- WORKING DATA:
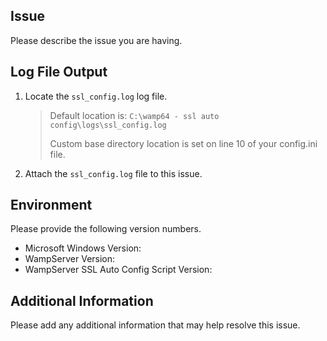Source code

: ## Issue

Please describe the issue you are having.

## Log File Output

1. Locate the `ssl_config.log` log file.

   > Default location is: `C:\wamp64 - ssl auto config\logs\ssl_config.log`
   > 
   > Custom base directory location is set on line 10 of your config.ini file. 

2. Attach the `ssl_config.log` file to this issue.

## Environment

Please provide the following version numbers.
- Microsoft Windows Version:
- WampServer Version: 
- WampServer SSL Auto Config Script Version:
  
## Additional Information

Please add any additional information that may help resolve this issue.
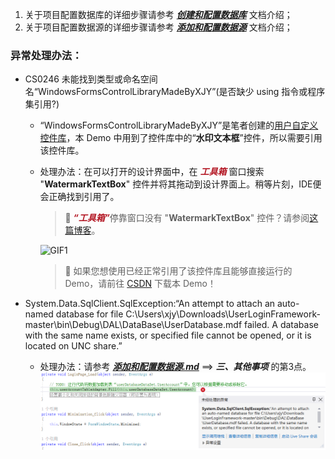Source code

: 1. 关于项目配置数据库的详细步骤请参考 ***[创建和配置数据库](./image/%E5%88%9B%E5%BB%BA%E5%92%8C%E9%85%8D%E7%BD%AE%E6%95%B0%E6%8D%AE%E5%BA%93.md)*** 文档介绍；
2. 关于项目配置数据源的详细步骤请参考 ***[添加和配置数据源](./image/%E6%B7%BB%E5%8A%A0%E5%92%8C%E9%85%8D%E7%BD%AE%E6%95%B0%E6%8D%AE%E6%BA%90.md)*** 文档介绍；
   
### 异常处理办法：
* CS0246	未能找到类型或命名空间名“WindowsFormsControlLibraryMadeByXJY”(是否缺少 using 指令或程序集引用?)

  * “WindowsFormsControlLibraryMadeByXJY”是笔者创建的[用户自定义控件库](https://blog.csdn.net/YMGogre/article/details/126508042)，本 Demo 中用到了控件库中的“**水印文本框**”控件，所以需要引用该控件库。
  
  * 处理办法：在可以打开的设计界面中，在 <font color="#B31623">***工具箱***</font> 窗口搜索 "**WatermarkTextBox**" 控件并将其拖动到设计界面上。稍等片刻，IDE便会正确找到引用了。

    > 💬 <font color="#B31623">***“工具箱”***</font>停靠窗口没有 "**WatermarkTextBox**" 控件？请参阅[这篇博客](https://blog.csdn.net/YMGogre/article/details/128092649)。

    ![GIF1](./image/%E6%9C%AA%E6%89%BE%E5%88%B0%E5%BC%95%E7%94%A8%E8%A7%A3%E5%86%B3%E5%8A%9E%E6%B3%95.gif)

    > 🔔 如果您想使用已经正常引用了该控件库且能够直接运行的 Demo，请前往 [CSDN](https://download.csdn.net/download/YMGogre/87202891) 下载本 Demo！

* System.Data.SqlClient.SqlException:“An attempt to attach an auto-named database for file C:\Users\xjy\Downloads\UserLoginFramework-master\bin\Debug\DAL\DataBase\UserDatabase.mdf failed. A database with the same name exists, or specified file cannot be opened, or it is located on UNC share.”

    * 处理办法：请参考 ***[添加和配置数据源.md](./image/%E6%B7%BB%E5%8A%A0%E5%92%8C%E9%85%8D%E7%BD%AE%E6%95%B0%E6%8D%AE%E6%BA%90.md)*** ==> ***三、其他事项*** 的第3点。
    ![图1](./image/%E6%95%B0%E6%8D%AE%E5%BA%93%E8%BF%9E%E6%8E%A5%E5%BC%82%E5%B8%B8.png)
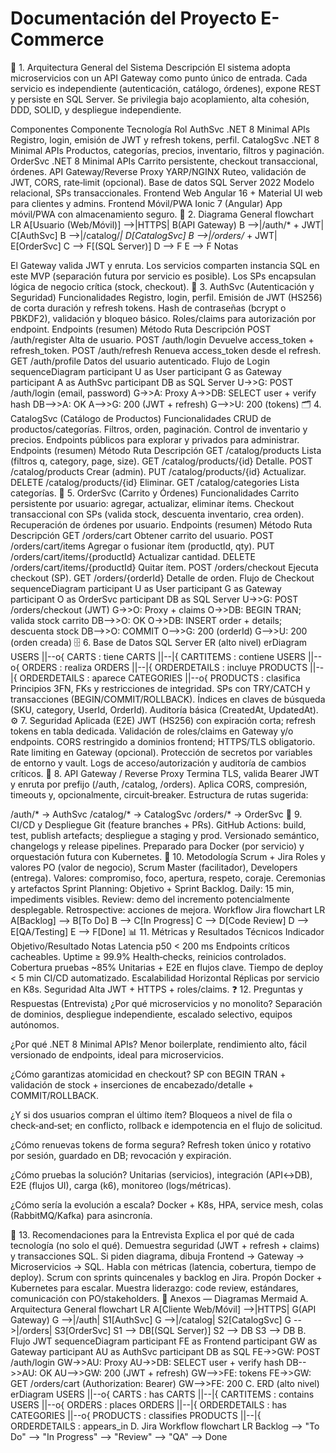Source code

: # Documentación del Proyecto E-Commerce

🧩 1. Arquitectura General del Sistema
Descripción
El sistema adopta microservicios con un API Gateway como punto único de entrada. Cada servicio es independiente (autenticación, catálogo, órdenes), expone REST y persiste en SQL Server. Se privilegia bajo acoplamiento, alta cohesión, DDD, SOLID, y despliegue independiente.

Componentes
Componente	Tecnología	Rol
AuthSvc	.NET 8 Minimal APIs	Registro, login, emisión de JWT y refresh tokens, perfil.
CatalogSvc	.NET 8 Minimal APIs	Productos, categorías, precios, inventario, filtros y paginación.
OrderSvc	.NET 8 Minimal APIs	Carrito persistente, checkout transaccional, órdenes.
API Gateway/Reverse Proxy	YARP/NGINX	Ruteo, validación de JWT, CORS, rate‑limit (opcional).
Base de datos	SQL Server 2022	Modelo relacional, SPs transaccionales.
Frontend Web	Angular 16 + Material	UI web para clientes y admins.
Frontend Móvil/PWA	Ionic 7 (Angular)	App móvil/PWA con almacenamiento seguro.
🧱 2. Diagrama General
flowchart LR
  A[Usuario (Web/Móvil)] -->|HTTPS| B(API Gateway)
  B -->|/auth/* + JWT| C[AuthSvc]
  B -->|/catalog/*| D[CatalogSvc]
  B -->|/orders/* + JWT| E[OrderSvc]
  C --> F[(SQL Server)]
  D --> F
  E --> F
Notas

El Gateway valida JWT y enruta.
Los servicios comparten instancia SQL en este MVP (separación futura por servicio es posible).
Los SPs encapsulan lógica de negocio crítica (stock, checkout).
🔐 3. AuthSvc (Autenticación y Seguridad)
Funcionalidades
Registro, login, perfil.
Emisión de JWT (HS256) de corta duración y refresh tokens.
Hash de contraseñas (bcrypt o PBKDF2), validación y bloqueo básico.
Roles/claims para autorización por endpoint.
Endpoints (resumen)
Método	Ruta	Descripción
POST	/auth/register	Alta de usuario.
POST	/auth/login	Devuelve access_token + refresh_token.
POST	/auth/refresh	Renueva access_token desde el refresh.
GET	/auth/profile	Datos del usuario autenticado.
Flujo de Login
sequenceDiagram
  participant U as User
  participant G as Gateway
  participant A as AuthSvc
  participant DB as SQL Server
  U->>G: POST /auth/login (email, password)
  G->>A: Proxy
  A->>DB: SELECT user + verify hash
  DB-->>A: OK
  A-->>G: 200 (JWT + refresh)
  G-->>U: 200 (tokens)
🗂️ 4. CatalogSvc (Catálogo de Productos)
Funcionalidades
CRUD de productos/categorías.
Filtros, orden, paginación.
Control de inventario y precios.
Endpoints públicos para explorar y privados para administrar.
Endpoints (resumen)
Método	Ruta	Descripción
GET	/catalog/products	Lista (filtros q, category, page, size).
GET	/catalog/products/{id}	Detalle.
POST	/catalog/products	Crear (admin).
PUT	/catalog/products/{id}	Actualizar.
DELETE	/catalog/products/{id}	Eliminar.
GET	/catalog/categories	Lista categorías.
🛒 5. OrderSvc (Carrito y Órdenes)
Funcionalidades
Carrito persistente por usuario: agregar, actualizar, eliminar ítems.
Checkout transaccional con SPs (valida stock, descuenta inventario, crea orden).
Recuperación de órdenes por usuario.
Endpoints (resumen)
Método	Ruta	Descripción
GET	/orders/cart	Obtener carrito del usuario.
POST	/orders/cart/items	Agregar o fusionar ítem (productId, qty).
PUT	/orders/cart/items/{productId}	Actualizar cantidad.
DELETE	/orders/cart/items/{productId}	Quitar ítem.
POST	/orders/checkout	Ejecuta checkout (SP).
GET	/orders/{orderId}	Detalle de orden.
Flujo de Checkout
sequenceDiagram
  participant U as User
  participant G as Gateway
  participant O as OrderSvc
  participant DB as SQL Server
  U->>G: POST /orders/checkout (JWT)
  G->>O: Proxy + claims
  O->>DB: BEGIN TRAN; valida stock carrito
  DB-->>O: OK
  O->>DB: INSERT order + details; descuenta stock
  DB-->>O: COMMIT
  O-->>G: 200 (orderId)
  G-->>U: 200 (orden creada)
🗄️ 6. Base de Datos SQL Server
ER (alto nivel)
erDiagram
  USERS ||--o{ CARTS : tiene
  CARTS ||--|{ CARTITEMS : contiene
  USERS ||--o{ ORDERS : realiza
  ORDERS ||--|{ ORDERDETAILS : incluye
  PRODUCTS ||--|{ ORDERDETAILS : aparece
  CATEGORIES ||--o{ PRODUCTS : clasifica
Principios
3FN, FKs y restricciones de integridad.
SPs con TRY/CATCH y transacciones (BEGIN/COMMIT/ROLLBACK).
Índices en claves de búsqueda (SKU, category, UserId, OrderId).
Auditoría básica (CreatedAt, UpdatedAt).
⚙️ 7. Seguridad Aplicada (E2E)
JWT (HS256) con expiración corta; refresh tokens en tabla dedicada.
Validación de roles/claims en Gateway y/o endpoints.
CORS restringido a dominios frontend; HTTPS/TLS obligatorio.
Rate limiting en Gateway (opcional).
Protección de secretos por variables de entorno y vault.
Logs de acceso/autorización y auditoría de cambios críticos.
🔁 8. API Gateway / Reverse Proxy
Termina TLS, valida Bearer JWT y enruta por prefijo (/auth, /catalog, /orders).
Aplica CORS, compresión, timeouts y, opcionalmente, circuit‑breaker.
Estructura de rutas sugerida:

/auth/*    -> AuthSvc
/catalog/* -> CatalogSvc
/orders/*  -> OrderSvc
🚀 9. CI/CD y Despliegue
Git (feature branches + PRs).
GitHub Actions: build, test, publish artefacts; despliegue a staging y prod.
Versionado semántico, changelogs y release pipelines.
Preparado para Docker (por servicio) y orquestación futura con Kubernetes.
🧠 10. Metodología Scrum + Jira
Roles y valores
PO (valor de negocio), Scrum Master (facilitador), Developers (entrega).
Valores: compromiso, foco, apertura, respeto, coraje.
Ceremonias y artefactos
Sprint Planning: Objetivo + Sprint Backlog.
Daily: 15 min, impediments visibles.
Review: demo del incremento potencialmente desplegable.
Retrospective: acciones de mejora.
Workflow Jira
flowchart LR
  A[Backlog] --> B[To Do]
  B --> C[In Progress]
  C --> D[Code Review]
  D --> E[QA/Testing]
  E --> F[Done]
📊 11. Métricas y Resultados Técnicos
Indicador	Objetivo/Resultado	Notas
Latencia p50	< 200 ms	Endpoints críticos cacheables.
Uptime	≥ 99.9%	Health‑checks, reinicios controlados.
Cobertura pruebas	~85%	Unitarias + E2E en flujos clave.
Tiempo de deploy	< 5 min	CI/CD automatizado.
Escalabilidad	Horizontal	Réplicas por servicio en K8s.
Seguridad	Alta	JWT + HTTPS + roles/claims.
❓ 12. Preguntas y Respuestas (Entrevista)
¿Por qué microservicios y no monolito?
Separación de dominios, despliegue independiente, escalado selectivo, equipos autónomos.

¿Por qué .NET 8 Minimal APIs?
Menor boilerplate, rendimiento alto, fácil versionado de endpoints, ideal para microservicios.

¿Cómo garantizas atomicidad en checkout?
SP con BEGIN TRAN + validación de stock + inserciones de encabezado/detalle + COMMIT/ROLLBACK.

¿Y si dos usuarios compran el último ítem?
Bloqueos a nivel de fila o check‑and‑set; en conflicto, rollback e idempotencia en el flujo de solicitud.

¿Cómo renuevas tokens de forma segura?
Refresh token único y rotativo por sesión, guardado en DB; revocación y expiración.

¿Cómo pruebas la solución?
Unitarias (servicios), integración (API↔DB), E2E (flujos UI), carga (k6), monitoreo (logs/métricas).

¿Cómo sería la evolución a escala?
Docker + K8s, HPA, service mesh, colas (RabbitMQ/Kafka) para asincronía.

🧭 13. Recomendaciones para la Entrevista
Explica el por qué de cada tecnología (no solo el qué).
Demuestra seguridad (JWT + refresh + claims) y transacciones SQL.
Si piden diagrama, dibuja Frontend → Gateway → Microservicios → SQL.
Habla con métricas (latencia, cobertura, tiempo de deploy).
Scrum con sprints quincenales y backlog en Jira.
Propón Docker + Kubernetes para escalar.
Muestra liderazgo: code review, estándares, comunicación con PO/stakeholders.
📎 Anexos — Diagramas Mermaid
A. Arquitectura General
flowchart LR
  A[Cliente Web/Móvil] -->|HTTPS| G(API Gateway)
  G -->|/auth| S1[AuthSvc]
  G -->|/catalog| S2[CatalogSvc]
  G -->|/orders| S3[OrderSvc]
  S1 --> DB[(SQL Server)]
  S2 --> DB
  S3 --> DB
B. Flujo JWT
sequenceDiagram
  participant FE as Frontend
  participant GW as Gateway
  participant AU as AuthSvc
  participant DB as SQL
  FE->>GW: POST /auth/login
  GW->>AU: Proxy
  AU->>DB: SELECT user + verify hash
  DB-->>AU: OK
  AU-->>GW: 200 (JWT + refresh)
  GW-->>FE: tokens
  FE->>GW: GET /orders/cart (Authorization: Bearer)
  GW-->>FE: 200
C. ERD (alto nivel)
erDiagram
  USERS ||--o{ CARTS : has
  CARTS ||--|{ CARTITEMS : contains
  USERS ||--o{ ORDERS : places
  ORDERS ||--|{ ORDERDETAILS : has
  CATEGORIES ||--o{ PRODUCTS : classifies
  PRODUCTS ||--|{ ORDERDETAILS : appears_in
D. Jira Workflow
flowchart LR
  Backlog --> "To Do" --> "In Progress" --> "Review" --> "QA" --> Done
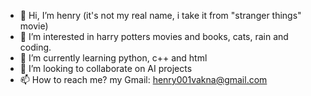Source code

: - 👋 Hi, I’m henry (it's not my real name, i take it from "stranger things" movie)
- 👀 I’m interested in harry potters movies and books, cats, rain and coding.
- 🌱 I’m currently learning python, c++ and html
- 💞️ I’m looking to collaborate on AI projects
- 📫 How to reach me? my Gmail: henry001vakna@gmail.com

<!---
Henry001vakna/Henry001vakna is a ✨ special ✨ repository because its `README.md` (this file) appears on your GitHub profile.
You can click the Preview link to take a look at your changes.
--->
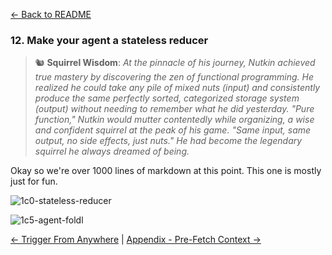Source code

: [← Back to README](https://github.com/humanlayer/12-factor-agents/blob/main/README.md)

### 12. Make your agent a stateless reducer

> 🐿️ **Squirrel Wisdom**: *At the pinnacle of his journey, Nutkin achieved true mastery by discovering the zen of functional programming. He realized he could take any pile of mixed nuts (input) and consistently produce the same perfectly sorted, categorized storage system (output) without needing to remember what he did yesterday. "Pure function," Nutkin would mutter contentedly while organizing, a wise and confident squirrel at the peak of his game. "Same input, same output, no side effects, just nuts." He had become the legendary squirrel he always dreamed of being.*

Okay so we're over 1000 lines of markdown at this point. This one is mostly just for fun.

![1c0-stateless-reducer](https://github.com/humanlayer/12-factor-agents/blob/main/img/1c0-stateless-reducer.png)


![1c5-agent-foldl](https://github.com/humanlayer/12-factor-agents/blob/main/img/1c5-agent-foldl.png)

[← Trigger From Anywhere](https://github.com/humanlayer/12-factor-agents/blob/main/content/factor-11-trigger-from-anywhere.md) | [Appendix - Pre-Fetch Context →](./appendix-13-pre-fetch.md)
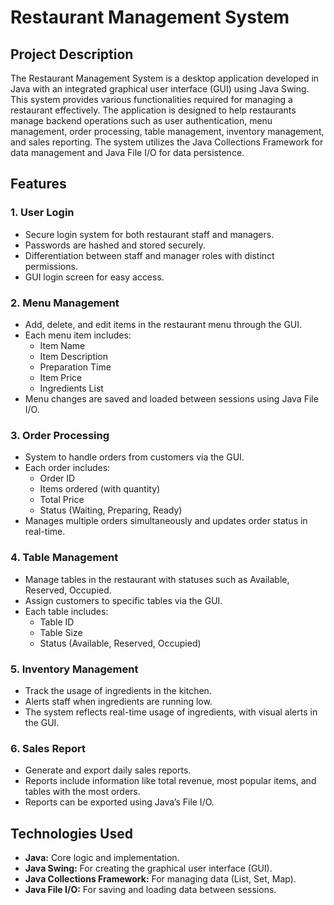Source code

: # Restaurant Management System

## Project Description
The Restaurant Management System is a desktop application developed in Java with an integrated graphical user interface (GUI) using Java Swing. This system provides various functionalities required for managing a restaurant effectively. The application is designed to help restaurants manage backend operations such as user authentication, menu management, order processing, table management, inventory management, and sales reporting. The system utilizes the Java Collections Framework for data management and Java File I/O for data persistence.

## Features

### 1. User Login
- Secure login system for both restaurant staff and managers.
- Passwords are hashed and stored securely.
- Differentiation between staff and manager roles with distinct permissions.
- GUI login screen for easy access.

### 2. Menu Management
- Add, delete, and edit items in the restaurant menu through the GUI.
- Each menu item includes:
  - Item Name
  - Item Description
  - Preparation Time
  - Item Price
  - Ingredients List
- Menu changes are saved and loaded between sessions using Java File I/O.

### 3. Order Processing
- System to handle orders from customers via the GUI.
- Each order includes:
  - Order ID
  - Items ordered (with quantity)
  - Total Price
  - Status (Waiting, Preparing, Ready)
- Manages multiple orders simultaneously and updates order status in real-time.

### 4. Table Management
- Manage tables in the restaurant with statuses such as Available, Reserved, Occupied.
- Assign customers to specific tables via the GUI.
- Each table includes:
  - Table ID
  - Table Size
  - Status (Available, Reserved, Occupied)

### 5. Inventory Management
- Track the usage of ingredients in the kitchen.
- Alerts staff when ingredients are running low.
- The system reflects real-time usage of ingredients, with visual alerts in the GUI.

### 6. Sales Report
- Generate and export daily sales reports.
- Reports include information like total revenue, most popular items, and tables with the most orders.
- Reports can be exported using Java’s File I/O.

## Technologies Used
- **Java:** Core logic and implementation.
- **Java Swing:** For creating the graphical user interface (GUI).
- **Java Collections Framework:** For managing data (List, Set, Map).
- **Java File I/O:** For saving and loading data between sessions.

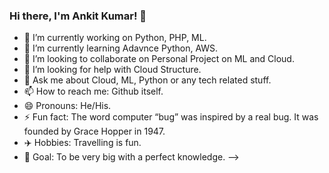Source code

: ### Hi there, I'm Ankit Kumar! 👋

- 🔭 I’m currently working on Python, PHP, ML.
- 🌱 I’m currently learning Adavnce Python, AWS.
- 👯 I’m looking to collaborate on Personal Project on ML and Cloud.
- 🤔 I’m looking for help with Cloud Structure.
- 💬 Ask me about Cloud, ML, Python or any tech related stuff.
- 📫 How to reach me: Github itself.
- 😄 Pronouns: He/His.
- ⚡ Fun fact: The word computer “bug” was inspired by a real bug. It was founded by Grace Hopper in 1947.
- ✈️ Hobbies: Travelling is fun.
- 🌲 Goal: To be very big with a perfect knowledge.
-->
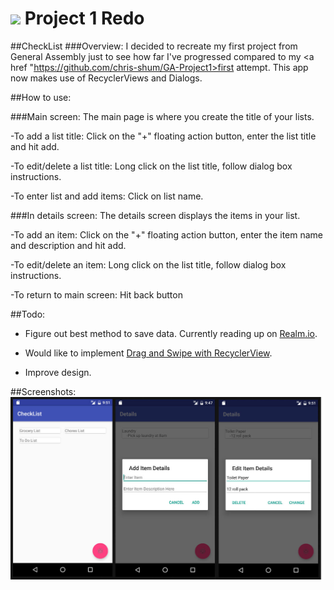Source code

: # ![](https://ga-dash.s3.amazonaws.com/production/assets/logo-9f88ae6c9c3871690e33280fcf557f33.png) Project 1 Redo
##CheckList
###Overview:
I decided to recreate my first project from General Assembly just to see how far I've progressed compared to my <a href "https://github.com/chris-shum/GA-Project1>first attempt</a>.  This app now makes use of RecyclerViews and Dialogs.  

##How to use:

###Main screen:
  The main page is where you create the title of your lists.

  -To add a list title:
  Click on the "+" floating action button, enter the list title and hit add.

  -To edit/delete a list title:
  Long click on the list title, follow dialog box instructions.
  
  -To enter list and add items:
  Click on list name.


###In details screen:
The details screen displays the items in your list.

  -To add an item:
  Click on the "+" floating action button, enter the item name and description and hit add.

  -To edit/delete an item:
  Long click on the list title, follow dialog box instructions.
  
  -To return to main screen:
  Hit back button
  
##Todo:
  - Figure out best method to save data.  Currently reading up on <a href = "realm.io">Realm.io</a>.
  
  - Would like to implement <a href = "https://medium.com/@ipaulpro/drag-and-swipe-with-recyclerview-b9456d2b1aaf#.6ovz9zuhb">Drag and Swipe with RecyclerView</a>.

  - Improve design.
  
##Screenshots:
 <img src="checklist.jpg">
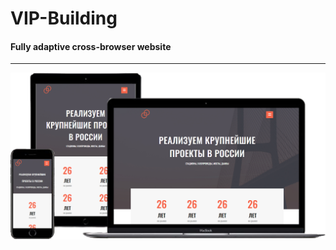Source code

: # VIP-Building
#### Fully adaptive cross-browser website

***
[![VIP-Building](img/Portfolio-1.png)](https://ovsyankinvi.github.io/007_02_VIP-Building/#projects)


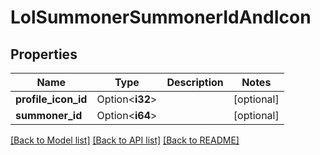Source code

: # LolSummonerSummonerIdAndIcon

## Properties

Name | Type | Description | Notes
------------ | ------------- | ------------- | -------------
**profile_icon_id** | Option<**i32**> |  | [optional]
**summoner_id** | Option<**i64**> |  | [optional]

[[Back to Model list]](../README.md#documentation-for-models) [[Back to API list]](../README.md#documentation-for-api-endpoints) [[Back to README]](../README.md)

- EXERCISE OBJECTIVE:
Whenever a line in the listing above includes the word "Cómo", return that line.

- EXPECTED ANSWER:
¿Cómo garantizas atomicidad en checkout?
¿Cómo renuevas tokens de forma segura?
¿Cómo pruebas la solución?
¿Cómo sería la evolución a escala?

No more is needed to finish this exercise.